You can provide your model, either by KinectFusion to construct one or download from web.

###Silhouettes generation Once you have the model, the training algorithm will turn the 3D model in different viewpoints, and store the silhouette of each viewpoint in database.(The silhouettes are different, since they are in different viewpoints) This is because in testing stage, the test silhouette (the silhouette in the scene) can be matched to the silhouettes in database(training silhouettes).

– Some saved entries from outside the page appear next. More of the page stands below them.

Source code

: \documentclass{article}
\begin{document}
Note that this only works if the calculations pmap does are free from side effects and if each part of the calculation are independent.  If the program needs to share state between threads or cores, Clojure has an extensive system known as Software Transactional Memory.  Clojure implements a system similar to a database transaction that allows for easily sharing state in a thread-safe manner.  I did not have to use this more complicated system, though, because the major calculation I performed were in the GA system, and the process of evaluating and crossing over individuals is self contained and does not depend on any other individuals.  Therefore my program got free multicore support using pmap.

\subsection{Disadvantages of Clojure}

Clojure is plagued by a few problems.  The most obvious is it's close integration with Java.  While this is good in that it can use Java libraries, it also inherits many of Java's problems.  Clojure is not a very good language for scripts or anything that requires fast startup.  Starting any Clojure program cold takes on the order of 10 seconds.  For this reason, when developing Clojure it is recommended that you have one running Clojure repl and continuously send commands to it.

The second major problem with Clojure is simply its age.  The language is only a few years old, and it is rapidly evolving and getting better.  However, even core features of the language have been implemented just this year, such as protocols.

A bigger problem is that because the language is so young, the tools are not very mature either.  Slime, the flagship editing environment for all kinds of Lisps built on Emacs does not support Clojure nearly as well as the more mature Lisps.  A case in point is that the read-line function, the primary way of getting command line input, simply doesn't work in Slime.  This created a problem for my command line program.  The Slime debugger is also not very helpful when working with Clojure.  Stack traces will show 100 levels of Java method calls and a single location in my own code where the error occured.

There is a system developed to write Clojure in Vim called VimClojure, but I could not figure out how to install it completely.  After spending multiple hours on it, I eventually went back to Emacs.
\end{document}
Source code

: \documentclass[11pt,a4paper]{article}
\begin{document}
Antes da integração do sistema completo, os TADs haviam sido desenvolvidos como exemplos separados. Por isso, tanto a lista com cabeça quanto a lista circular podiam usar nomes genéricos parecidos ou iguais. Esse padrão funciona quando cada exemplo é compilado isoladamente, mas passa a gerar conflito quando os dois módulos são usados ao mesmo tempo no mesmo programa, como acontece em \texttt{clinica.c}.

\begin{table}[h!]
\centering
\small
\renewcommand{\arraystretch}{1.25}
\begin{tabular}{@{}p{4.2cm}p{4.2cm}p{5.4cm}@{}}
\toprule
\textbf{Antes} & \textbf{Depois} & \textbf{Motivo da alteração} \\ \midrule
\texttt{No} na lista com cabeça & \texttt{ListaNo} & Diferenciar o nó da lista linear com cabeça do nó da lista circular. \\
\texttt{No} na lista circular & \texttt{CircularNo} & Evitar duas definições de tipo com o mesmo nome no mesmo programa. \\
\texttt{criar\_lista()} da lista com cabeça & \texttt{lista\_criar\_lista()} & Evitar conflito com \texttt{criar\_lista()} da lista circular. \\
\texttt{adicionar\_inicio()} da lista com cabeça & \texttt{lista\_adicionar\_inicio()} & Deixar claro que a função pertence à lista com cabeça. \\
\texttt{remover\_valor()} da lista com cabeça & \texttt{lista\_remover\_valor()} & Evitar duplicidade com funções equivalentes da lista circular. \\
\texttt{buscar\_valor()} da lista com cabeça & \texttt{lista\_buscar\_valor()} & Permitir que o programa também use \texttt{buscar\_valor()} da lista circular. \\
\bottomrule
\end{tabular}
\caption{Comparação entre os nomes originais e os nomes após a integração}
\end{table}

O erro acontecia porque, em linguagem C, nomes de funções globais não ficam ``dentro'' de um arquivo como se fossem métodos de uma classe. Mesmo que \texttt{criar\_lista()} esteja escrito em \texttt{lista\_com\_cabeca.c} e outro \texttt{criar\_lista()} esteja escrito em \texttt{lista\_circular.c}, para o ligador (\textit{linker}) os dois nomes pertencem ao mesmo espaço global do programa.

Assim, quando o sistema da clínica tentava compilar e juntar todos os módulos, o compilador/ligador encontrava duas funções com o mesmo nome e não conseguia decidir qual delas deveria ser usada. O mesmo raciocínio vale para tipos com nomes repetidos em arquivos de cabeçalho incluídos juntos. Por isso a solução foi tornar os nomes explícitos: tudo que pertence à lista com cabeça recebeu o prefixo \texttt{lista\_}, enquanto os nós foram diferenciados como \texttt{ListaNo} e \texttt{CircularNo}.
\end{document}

The best match provide hint about the pose of test silhouette. You can imagine that you don't know the real pose of test silhouette, so you then try to turn the 3D model around and see what's the pose that produce most alike silhouette.

##Testing stage

Test silhouette detection

In testing stage, the depth map from Kinect is used to search the candidate region of transparency. Because transparent object produce NaN in depth map(black region in depth map), so the NaN region in depth map can be candidate of transparency.

However, due to Kinect's characteristic, there are many small NaN region in depth map. So some morphological operations are used to rule out these regions. (Like a process of denoising)

Once the candidate region is fetched, this can be the foreground guess which can be fed to GrabCut. Grabcut then crop the test silhouette.

Pose estimation(Estimate Rx, Ry, Rz and T)

The test silhouette is now acquired, it can be matched with training silhouettes in the database by applying Proscrutes Analysis. Similarity transforms of each training silhouette to test silhouette can be computed. (In this step, Rx&Ry are computed)

Next step is to find Rz and T by applying weak projection model. After this step, Rx, Ry, Rz and T of each training silhouette are all computed.

Finally, Chamfer matching is used to score each training silhouette. And a rough pose estimation can thus be computed.

The main idea is written, and details are neglected for the ease of understanding.